Okay, many posters here are either separated or divorced. So I'm curious as to why. A personal question to be sure, but it seems to me that marriages almost never end up working out. Are the odds really stacked against us? Or are failed relationships usually the result of poor decision making? Did you feel really confident going in that everything was going to be great and you were going to live happily ever after? Or did you have doubts initially? And those doubts turned out to actually be good instincts?

5/13/2006 5:32:01 PM So Why Didn't It Work Out?  

krazz

Okay, I'll jump into the frying pan first. I had and wanted NO DOUBTS going into my first and only marriage. As evidenced by my wait until I was 34 years old. I was finally confident. The reason being, I was not going into something that I was not sure was going to last. Last a lifetime? I wanted it to. But settled just south of 20 years. There is no insurance here.

I think failed relationships (mine anyway) are due to a number of reasons. Stagnation & complacency come to mind. As time goes by your goals change. I was planning for the future to insure my daughter's education would continue and, we would have our nest egg. More and more my ex insisted on the present, and ultimately had no concept of prudent financial responsibility or future security (and didn't want to work). Yes, its only money, but you need the money in your twilight, or you become a burden on your children and society. I will not allow that situation.

The sex was fantastic, but relationships are built on trust & integrity, not sex. The trust & integrity waned. I can get laid anytime. But my partner lost ambition, and drive which caused low self esteem. My fault - as I made sure I could provide for my family, and I did, too well. I don't know if I will ever marry again, as the taste it has left, is very displeasing, thanks to the State of California's "no fault divorce."

Oh the hindsight thing? If you are going to hold out for the "I'm only going to do this once" thing..... Don't make the fatal flaw I did in my plan. I only was going to get married once, BUT I married a woman who had been divorced twice. Love IS blind! I totally overlooked that "in your face," rather large detail. I WILL learn from my mistake.

Krazz

5/13/2006 5:44:57 PM So Why Didn't It Work Out?  

chucky_t

Someone doing some deep thinking tonight?

I am single because I wanted to live my life single. I wanted no commitments and wanted my freedom. I wanted to travel and live in different parts of the world. I had that for the most of my life. It would not have been fair to drag a family or wife around with me.

I had relationships, most I walked away from, a few walked away from me. The one time I really wanted to stay in a relationship. She was not ready. When she had doubts I did not handle things in the most diplomatic way. I think if I had been more understanding back then, things may have turned out different.

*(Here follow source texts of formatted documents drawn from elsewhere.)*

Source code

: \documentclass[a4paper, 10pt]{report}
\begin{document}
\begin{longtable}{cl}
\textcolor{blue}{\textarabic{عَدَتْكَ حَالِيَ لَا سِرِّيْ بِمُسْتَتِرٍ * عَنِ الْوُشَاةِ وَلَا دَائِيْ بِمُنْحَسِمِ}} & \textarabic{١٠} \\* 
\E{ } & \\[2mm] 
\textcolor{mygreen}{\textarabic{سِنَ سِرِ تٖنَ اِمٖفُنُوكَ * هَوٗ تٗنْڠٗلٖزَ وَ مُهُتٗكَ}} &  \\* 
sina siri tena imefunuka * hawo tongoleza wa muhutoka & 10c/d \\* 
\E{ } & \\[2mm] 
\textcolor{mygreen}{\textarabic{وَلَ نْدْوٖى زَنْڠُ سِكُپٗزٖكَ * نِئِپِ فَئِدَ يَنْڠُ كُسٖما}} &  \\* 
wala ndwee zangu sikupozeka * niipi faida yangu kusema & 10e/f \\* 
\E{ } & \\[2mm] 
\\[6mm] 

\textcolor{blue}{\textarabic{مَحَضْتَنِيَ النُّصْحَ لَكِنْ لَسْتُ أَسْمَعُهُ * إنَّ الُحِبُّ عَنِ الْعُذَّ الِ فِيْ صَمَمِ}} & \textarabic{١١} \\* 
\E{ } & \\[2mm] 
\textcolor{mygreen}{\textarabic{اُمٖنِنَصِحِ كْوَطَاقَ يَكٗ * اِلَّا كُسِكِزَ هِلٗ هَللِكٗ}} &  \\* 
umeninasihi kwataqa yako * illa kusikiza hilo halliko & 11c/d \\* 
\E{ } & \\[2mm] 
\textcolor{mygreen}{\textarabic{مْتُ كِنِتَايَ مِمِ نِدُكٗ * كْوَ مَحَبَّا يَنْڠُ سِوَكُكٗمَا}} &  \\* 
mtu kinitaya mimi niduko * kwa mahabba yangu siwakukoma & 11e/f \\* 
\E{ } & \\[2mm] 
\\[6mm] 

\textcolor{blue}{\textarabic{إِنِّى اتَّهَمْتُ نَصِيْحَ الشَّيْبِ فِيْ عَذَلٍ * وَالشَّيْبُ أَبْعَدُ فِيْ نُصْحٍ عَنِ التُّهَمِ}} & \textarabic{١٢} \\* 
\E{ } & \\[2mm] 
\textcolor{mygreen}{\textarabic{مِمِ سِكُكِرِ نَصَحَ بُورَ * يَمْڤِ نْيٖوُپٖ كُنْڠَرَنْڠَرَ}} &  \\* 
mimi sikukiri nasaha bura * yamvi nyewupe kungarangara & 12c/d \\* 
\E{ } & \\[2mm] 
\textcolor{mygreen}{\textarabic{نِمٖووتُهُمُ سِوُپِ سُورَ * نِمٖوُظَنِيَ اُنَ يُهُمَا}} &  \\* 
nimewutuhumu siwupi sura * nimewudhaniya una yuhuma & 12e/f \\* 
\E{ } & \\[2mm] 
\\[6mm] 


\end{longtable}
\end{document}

I was ready and conviced it was for life, she wasn't. I could not understand her doubts and really gave her no chance to examine them. It was "Then don't let the door hit you on the ass on the way out". She took me at my word. I have to say it was my stubborn streak that killed that relationship. I never gave her the time or opportunity to explore the fears and doubts she was feeling. That was over 25 years ago.

The rest of the time it was relationships. A large number of them are still friends to this day.

Now, in my later years, I don't have the need to have that freedom I once did. I feel I can finally devote the time and energy to a lifetime relationship. I am ready to finally share my experiences and life with someone.

So I am here and on a couple other sites looking to see if I might possiblely meet someone that would like to live a good comfortable life with the likes of me.

I hope that answered your question, at least about myself.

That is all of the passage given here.